About this task:
What is needed is an exact reproduction of the lines in the records below, starting at the line with "- [ ] Express" and ending at the line with "save_as: groups/G0092/G0092-enterprise-layer.json", both included, and nothing else; pictures stay out.

Dataset records:
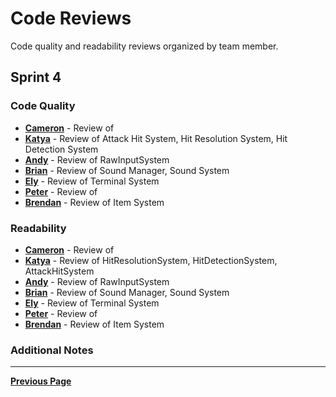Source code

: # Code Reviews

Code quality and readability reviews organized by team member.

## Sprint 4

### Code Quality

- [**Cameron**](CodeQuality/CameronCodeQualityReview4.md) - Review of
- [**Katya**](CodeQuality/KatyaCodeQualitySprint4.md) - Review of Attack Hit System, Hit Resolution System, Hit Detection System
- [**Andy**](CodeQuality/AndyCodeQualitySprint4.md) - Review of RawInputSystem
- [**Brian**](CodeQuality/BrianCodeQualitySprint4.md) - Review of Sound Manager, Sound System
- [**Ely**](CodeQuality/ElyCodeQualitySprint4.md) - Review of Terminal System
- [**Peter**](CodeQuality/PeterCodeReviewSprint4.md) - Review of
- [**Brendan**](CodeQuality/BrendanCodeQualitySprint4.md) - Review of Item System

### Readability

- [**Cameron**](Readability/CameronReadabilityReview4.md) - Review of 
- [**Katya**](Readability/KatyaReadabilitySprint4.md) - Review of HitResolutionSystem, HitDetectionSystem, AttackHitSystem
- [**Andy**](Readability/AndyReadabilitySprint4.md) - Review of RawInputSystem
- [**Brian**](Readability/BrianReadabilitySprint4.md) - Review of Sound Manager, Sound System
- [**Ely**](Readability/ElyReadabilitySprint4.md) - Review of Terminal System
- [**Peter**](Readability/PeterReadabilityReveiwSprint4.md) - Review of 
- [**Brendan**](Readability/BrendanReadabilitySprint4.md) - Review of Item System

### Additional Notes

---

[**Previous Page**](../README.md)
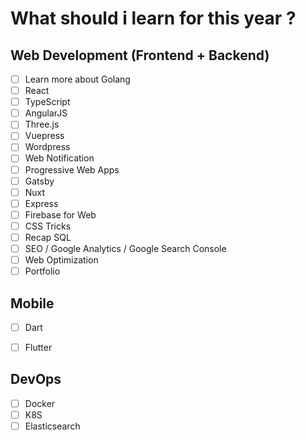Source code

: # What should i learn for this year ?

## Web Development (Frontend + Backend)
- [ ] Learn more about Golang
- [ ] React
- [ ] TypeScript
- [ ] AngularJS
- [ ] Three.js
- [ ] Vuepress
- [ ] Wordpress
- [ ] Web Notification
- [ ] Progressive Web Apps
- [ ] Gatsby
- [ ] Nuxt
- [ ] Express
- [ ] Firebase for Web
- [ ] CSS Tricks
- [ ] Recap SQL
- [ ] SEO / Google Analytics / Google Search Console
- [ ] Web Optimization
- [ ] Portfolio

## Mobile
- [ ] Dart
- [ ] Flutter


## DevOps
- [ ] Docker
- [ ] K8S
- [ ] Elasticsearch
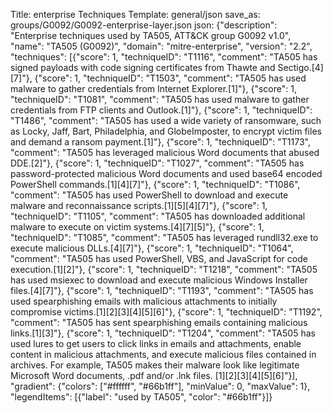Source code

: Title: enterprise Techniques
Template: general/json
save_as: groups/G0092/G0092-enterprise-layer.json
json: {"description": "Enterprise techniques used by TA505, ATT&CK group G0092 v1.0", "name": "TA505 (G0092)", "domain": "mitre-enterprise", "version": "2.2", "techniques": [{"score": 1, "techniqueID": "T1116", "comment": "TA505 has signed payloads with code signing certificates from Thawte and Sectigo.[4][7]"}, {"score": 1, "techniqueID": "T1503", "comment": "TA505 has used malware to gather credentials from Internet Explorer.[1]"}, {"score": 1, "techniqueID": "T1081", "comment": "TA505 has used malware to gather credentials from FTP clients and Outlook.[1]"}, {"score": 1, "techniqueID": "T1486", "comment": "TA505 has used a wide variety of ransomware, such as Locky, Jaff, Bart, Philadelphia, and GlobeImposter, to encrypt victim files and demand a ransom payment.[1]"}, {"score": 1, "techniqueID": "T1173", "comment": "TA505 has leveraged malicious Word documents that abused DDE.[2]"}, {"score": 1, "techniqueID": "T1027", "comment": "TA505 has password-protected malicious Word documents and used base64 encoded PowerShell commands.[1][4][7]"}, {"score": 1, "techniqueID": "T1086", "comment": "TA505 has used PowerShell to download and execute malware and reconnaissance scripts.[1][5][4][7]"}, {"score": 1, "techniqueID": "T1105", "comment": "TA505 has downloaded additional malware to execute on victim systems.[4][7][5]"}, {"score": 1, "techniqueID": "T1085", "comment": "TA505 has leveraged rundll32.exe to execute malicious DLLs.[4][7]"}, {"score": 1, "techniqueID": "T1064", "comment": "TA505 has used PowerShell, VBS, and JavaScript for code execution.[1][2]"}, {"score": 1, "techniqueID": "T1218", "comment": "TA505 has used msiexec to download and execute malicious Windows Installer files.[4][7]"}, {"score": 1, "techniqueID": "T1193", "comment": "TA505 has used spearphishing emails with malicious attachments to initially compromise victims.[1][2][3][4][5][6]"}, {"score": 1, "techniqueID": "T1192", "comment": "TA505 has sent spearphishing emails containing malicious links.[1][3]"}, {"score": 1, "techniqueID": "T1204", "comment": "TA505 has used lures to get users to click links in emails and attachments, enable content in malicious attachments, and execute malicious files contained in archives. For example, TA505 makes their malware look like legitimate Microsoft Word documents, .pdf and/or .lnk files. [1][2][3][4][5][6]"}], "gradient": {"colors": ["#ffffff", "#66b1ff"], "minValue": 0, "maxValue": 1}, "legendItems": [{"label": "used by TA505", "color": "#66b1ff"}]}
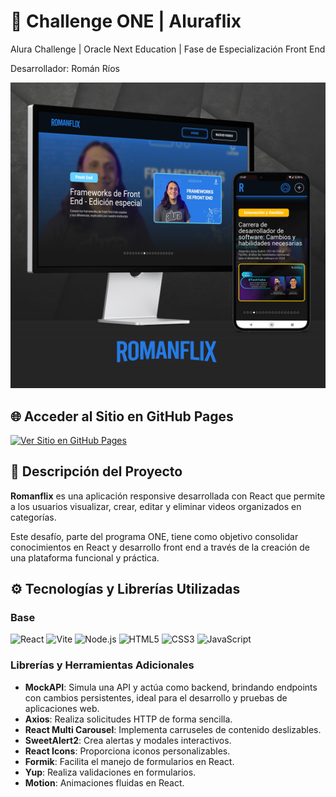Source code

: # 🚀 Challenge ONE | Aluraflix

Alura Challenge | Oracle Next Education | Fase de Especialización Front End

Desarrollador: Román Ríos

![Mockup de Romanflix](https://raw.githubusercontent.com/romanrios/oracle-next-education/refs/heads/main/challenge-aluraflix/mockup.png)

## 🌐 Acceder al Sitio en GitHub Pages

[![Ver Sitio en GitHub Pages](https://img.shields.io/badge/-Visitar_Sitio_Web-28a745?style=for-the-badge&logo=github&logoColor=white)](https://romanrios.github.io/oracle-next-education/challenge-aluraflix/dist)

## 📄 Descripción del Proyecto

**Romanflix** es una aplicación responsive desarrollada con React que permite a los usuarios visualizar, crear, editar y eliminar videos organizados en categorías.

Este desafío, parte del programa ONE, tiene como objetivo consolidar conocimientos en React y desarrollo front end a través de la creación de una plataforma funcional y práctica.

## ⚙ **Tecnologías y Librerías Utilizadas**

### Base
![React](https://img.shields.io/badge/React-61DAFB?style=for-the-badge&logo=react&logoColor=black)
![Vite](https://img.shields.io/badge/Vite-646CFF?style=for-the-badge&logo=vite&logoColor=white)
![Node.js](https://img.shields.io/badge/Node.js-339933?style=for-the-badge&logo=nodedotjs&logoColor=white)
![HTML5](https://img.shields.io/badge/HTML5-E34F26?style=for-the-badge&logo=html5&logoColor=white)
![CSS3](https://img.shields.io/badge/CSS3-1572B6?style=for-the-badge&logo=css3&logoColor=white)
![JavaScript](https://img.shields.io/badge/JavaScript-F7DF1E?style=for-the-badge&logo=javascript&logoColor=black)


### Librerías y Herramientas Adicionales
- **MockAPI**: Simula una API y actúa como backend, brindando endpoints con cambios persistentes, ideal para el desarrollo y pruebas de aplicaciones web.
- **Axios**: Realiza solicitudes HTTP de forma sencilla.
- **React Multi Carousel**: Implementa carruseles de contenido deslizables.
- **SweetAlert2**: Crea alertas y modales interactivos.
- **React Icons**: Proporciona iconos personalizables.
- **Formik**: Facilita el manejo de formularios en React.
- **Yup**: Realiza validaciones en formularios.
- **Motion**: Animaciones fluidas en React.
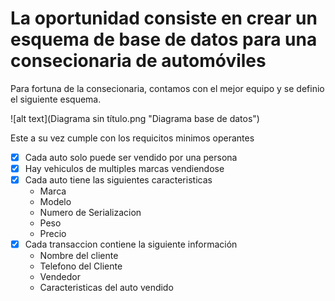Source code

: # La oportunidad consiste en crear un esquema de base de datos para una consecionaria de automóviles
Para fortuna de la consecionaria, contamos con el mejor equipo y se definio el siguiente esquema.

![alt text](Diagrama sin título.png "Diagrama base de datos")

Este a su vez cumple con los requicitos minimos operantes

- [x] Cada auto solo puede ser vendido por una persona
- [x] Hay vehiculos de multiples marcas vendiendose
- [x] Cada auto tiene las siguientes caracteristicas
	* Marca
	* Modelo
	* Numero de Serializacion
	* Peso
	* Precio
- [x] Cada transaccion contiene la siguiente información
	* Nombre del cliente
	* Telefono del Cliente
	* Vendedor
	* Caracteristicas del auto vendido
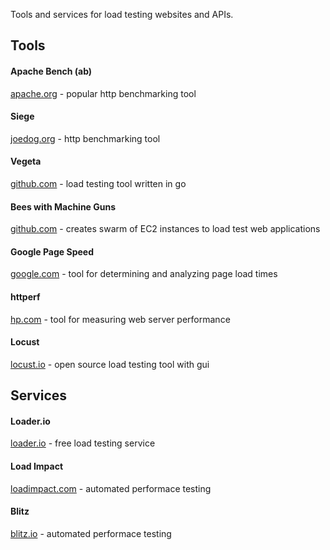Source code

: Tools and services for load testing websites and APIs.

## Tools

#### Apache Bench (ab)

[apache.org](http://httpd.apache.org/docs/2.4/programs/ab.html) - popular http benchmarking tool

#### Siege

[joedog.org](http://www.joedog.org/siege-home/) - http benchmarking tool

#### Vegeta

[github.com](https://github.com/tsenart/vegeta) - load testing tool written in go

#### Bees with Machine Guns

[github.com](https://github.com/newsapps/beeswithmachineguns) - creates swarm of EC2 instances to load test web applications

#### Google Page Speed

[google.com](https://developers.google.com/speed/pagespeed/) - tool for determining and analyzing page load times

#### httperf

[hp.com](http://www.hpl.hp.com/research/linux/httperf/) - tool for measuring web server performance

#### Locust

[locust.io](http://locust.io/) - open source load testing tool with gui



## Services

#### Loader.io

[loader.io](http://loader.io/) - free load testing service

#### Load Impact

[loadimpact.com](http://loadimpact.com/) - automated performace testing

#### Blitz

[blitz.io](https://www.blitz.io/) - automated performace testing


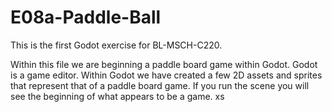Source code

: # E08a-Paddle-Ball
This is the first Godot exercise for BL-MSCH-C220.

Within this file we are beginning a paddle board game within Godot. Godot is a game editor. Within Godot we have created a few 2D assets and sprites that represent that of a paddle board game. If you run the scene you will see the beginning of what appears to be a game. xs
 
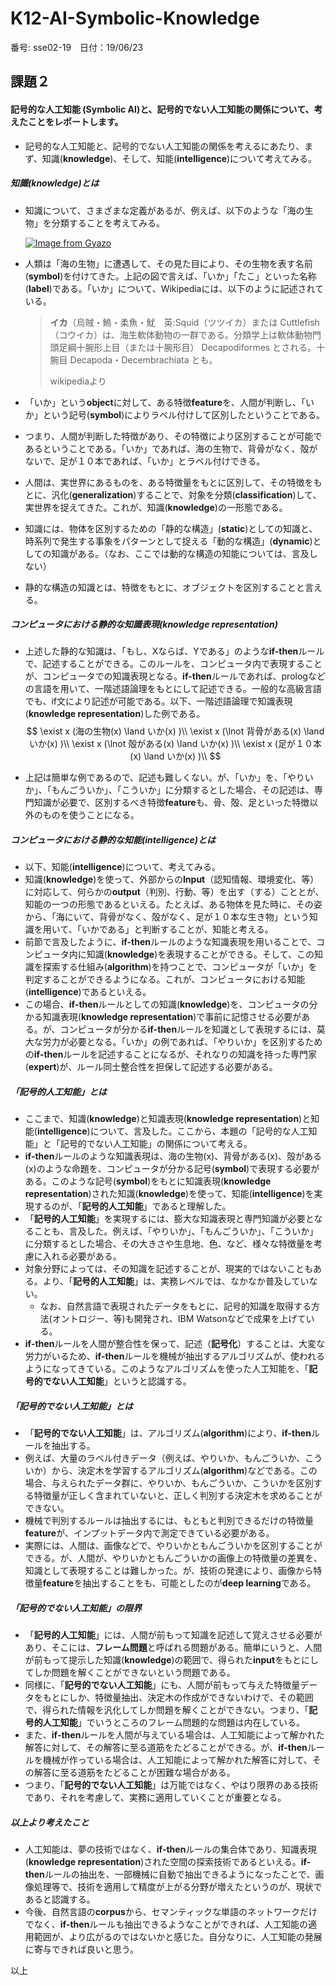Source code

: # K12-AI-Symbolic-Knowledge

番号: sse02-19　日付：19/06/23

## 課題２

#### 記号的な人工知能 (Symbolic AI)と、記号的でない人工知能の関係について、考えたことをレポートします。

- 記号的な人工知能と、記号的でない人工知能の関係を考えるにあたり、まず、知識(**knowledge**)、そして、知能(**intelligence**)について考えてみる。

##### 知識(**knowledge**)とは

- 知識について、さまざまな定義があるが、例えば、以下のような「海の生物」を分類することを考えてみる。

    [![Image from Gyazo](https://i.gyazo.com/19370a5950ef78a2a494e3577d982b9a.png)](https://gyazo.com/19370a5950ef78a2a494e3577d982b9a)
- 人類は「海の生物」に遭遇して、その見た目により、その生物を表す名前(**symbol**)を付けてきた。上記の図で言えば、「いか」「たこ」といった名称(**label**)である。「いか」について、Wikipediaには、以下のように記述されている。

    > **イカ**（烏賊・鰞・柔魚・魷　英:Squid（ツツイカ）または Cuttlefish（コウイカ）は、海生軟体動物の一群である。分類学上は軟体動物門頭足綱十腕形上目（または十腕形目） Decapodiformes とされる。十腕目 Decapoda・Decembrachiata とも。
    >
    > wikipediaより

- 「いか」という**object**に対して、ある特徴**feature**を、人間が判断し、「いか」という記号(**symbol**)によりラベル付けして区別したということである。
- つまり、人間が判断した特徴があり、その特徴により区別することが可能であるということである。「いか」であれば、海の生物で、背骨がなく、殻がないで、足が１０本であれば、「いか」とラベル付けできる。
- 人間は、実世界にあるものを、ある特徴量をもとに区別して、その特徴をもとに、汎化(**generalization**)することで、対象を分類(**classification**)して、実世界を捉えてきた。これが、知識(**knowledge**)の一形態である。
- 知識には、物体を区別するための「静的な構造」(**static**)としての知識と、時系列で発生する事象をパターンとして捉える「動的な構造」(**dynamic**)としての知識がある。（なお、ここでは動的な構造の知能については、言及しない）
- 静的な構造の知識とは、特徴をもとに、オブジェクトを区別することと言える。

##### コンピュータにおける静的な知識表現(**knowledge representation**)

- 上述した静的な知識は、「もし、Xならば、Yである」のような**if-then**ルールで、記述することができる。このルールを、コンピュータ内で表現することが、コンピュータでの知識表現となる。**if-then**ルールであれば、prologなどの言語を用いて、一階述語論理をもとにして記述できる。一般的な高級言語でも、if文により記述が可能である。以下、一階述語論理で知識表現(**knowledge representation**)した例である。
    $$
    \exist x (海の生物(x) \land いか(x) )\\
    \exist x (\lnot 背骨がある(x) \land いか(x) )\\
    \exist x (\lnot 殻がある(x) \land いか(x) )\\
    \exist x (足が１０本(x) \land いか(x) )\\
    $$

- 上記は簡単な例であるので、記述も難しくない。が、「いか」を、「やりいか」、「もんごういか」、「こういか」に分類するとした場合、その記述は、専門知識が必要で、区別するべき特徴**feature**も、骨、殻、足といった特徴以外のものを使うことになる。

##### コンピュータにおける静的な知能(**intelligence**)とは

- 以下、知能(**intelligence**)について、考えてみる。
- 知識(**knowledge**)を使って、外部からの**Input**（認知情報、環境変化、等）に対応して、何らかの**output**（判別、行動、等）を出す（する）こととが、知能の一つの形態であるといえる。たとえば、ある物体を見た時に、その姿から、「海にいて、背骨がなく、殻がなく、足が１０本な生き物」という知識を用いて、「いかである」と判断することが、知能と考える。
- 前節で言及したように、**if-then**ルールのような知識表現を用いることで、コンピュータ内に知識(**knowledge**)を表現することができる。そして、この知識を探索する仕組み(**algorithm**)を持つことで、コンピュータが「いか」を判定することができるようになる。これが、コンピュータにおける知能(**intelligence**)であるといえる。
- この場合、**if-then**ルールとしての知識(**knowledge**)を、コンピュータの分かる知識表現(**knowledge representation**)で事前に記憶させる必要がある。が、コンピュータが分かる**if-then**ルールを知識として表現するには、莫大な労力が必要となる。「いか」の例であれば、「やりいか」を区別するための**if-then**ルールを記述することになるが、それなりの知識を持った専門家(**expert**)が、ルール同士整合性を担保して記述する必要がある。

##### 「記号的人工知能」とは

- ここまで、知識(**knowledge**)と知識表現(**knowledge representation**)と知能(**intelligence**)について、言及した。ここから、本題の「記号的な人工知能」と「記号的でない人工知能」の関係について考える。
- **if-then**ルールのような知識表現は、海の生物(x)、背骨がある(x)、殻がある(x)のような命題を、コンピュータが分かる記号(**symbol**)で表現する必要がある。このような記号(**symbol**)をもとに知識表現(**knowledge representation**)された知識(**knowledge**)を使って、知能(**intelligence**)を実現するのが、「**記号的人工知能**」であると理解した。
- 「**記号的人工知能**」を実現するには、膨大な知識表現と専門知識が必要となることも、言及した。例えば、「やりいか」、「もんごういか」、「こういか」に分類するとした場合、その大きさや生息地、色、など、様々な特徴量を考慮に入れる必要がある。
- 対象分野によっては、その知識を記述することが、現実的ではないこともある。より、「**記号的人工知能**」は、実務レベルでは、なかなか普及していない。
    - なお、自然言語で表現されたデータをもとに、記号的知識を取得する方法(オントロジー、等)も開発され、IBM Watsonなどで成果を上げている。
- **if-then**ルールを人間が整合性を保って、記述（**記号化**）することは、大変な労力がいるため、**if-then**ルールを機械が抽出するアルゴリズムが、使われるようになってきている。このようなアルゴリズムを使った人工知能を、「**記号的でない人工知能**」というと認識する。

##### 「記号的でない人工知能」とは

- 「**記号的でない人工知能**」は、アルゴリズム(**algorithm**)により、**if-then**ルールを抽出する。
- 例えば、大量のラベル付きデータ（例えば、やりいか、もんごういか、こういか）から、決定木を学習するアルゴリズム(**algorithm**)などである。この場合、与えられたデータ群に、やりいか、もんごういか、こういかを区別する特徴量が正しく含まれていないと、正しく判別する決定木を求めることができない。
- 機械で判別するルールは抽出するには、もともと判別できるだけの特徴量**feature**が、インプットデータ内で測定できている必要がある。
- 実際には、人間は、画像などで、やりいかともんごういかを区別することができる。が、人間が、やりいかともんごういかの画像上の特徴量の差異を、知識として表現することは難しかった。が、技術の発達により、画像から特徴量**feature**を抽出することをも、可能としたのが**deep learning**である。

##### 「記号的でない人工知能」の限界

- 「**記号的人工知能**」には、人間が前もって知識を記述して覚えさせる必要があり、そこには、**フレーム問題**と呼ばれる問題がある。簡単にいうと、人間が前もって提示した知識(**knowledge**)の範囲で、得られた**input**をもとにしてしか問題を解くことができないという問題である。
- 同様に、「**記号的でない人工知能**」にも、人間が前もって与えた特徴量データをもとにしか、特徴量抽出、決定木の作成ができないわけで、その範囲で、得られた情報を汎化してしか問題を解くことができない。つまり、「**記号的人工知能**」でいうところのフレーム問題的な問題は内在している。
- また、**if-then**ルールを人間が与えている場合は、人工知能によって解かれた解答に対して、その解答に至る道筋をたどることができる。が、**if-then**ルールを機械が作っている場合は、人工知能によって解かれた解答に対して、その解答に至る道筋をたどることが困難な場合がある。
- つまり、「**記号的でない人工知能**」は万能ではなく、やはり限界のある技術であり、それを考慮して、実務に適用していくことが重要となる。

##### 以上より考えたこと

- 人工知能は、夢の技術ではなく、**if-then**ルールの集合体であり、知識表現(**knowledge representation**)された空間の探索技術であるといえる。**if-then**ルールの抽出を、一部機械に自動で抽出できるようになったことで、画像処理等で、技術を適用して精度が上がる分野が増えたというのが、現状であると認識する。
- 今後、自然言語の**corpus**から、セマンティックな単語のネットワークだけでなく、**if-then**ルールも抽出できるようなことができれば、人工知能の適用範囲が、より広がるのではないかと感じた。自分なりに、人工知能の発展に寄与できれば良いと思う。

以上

Result below:
- [ ] Express
- [ ] Firebase for Web
- [ ] CSS Tricks
- [ ] Recap SQL
- [ ] SEO / Google Analytics / Google Search Console
- [ ] Web Optimization
- [ ] Portfolio

## Mobile
- [ ] Dart
- [ ] Flutter


## DevOps
- [ ] Docker
- [ ] K8S
- [ ] Elasticsearch
Source code

: Title: enterprise Techniques
Template: general/json
save_as: groups/G0092/G0092-enterprise-layer.json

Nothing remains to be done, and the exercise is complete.